*** Information provided ***
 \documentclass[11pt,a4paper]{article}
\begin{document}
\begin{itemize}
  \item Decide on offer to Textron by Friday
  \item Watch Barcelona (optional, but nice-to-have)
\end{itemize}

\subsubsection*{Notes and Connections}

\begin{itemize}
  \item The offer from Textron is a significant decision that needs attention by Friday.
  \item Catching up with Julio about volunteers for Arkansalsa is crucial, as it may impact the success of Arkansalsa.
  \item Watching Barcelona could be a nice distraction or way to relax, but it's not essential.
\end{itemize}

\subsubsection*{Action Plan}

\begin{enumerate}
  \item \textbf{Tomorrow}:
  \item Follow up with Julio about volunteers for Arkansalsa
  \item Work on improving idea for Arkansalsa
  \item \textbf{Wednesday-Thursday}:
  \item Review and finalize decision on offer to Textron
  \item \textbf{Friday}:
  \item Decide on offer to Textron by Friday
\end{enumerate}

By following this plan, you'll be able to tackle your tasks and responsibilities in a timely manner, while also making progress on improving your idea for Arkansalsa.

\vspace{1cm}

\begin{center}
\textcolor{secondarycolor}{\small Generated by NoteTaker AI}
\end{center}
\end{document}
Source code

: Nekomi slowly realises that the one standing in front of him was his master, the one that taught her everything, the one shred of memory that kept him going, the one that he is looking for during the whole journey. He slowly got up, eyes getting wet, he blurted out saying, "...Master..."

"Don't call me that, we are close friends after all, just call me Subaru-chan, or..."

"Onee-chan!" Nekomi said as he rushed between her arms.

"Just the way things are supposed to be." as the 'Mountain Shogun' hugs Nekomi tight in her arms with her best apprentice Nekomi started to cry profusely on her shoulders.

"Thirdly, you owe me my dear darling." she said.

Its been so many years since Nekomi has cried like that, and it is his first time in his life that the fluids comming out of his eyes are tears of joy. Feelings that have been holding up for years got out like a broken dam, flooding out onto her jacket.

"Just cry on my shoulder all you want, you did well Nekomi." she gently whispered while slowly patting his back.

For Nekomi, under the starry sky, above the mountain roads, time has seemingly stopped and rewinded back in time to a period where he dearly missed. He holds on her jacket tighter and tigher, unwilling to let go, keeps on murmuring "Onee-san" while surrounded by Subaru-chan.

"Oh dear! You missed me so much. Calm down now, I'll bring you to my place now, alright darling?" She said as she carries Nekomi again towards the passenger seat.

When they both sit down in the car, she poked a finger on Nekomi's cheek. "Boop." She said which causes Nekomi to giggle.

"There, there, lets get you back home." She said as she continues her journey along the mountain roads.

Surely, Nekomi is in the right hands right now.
*** End of Information provided ***
* What the task requires: Print exactly the lines above from the one with "between her arms." to the one with "on her shoulders.", including both.

* Response box:
"Onee-chan!" Nekomi said as he rushed between her arms.

"Just the way things are supposed to be." as the 'Mountain Shogun' hugs Nekomi tight in her arms with her best apprentice Nekomi started to cry profusely on her shoulders.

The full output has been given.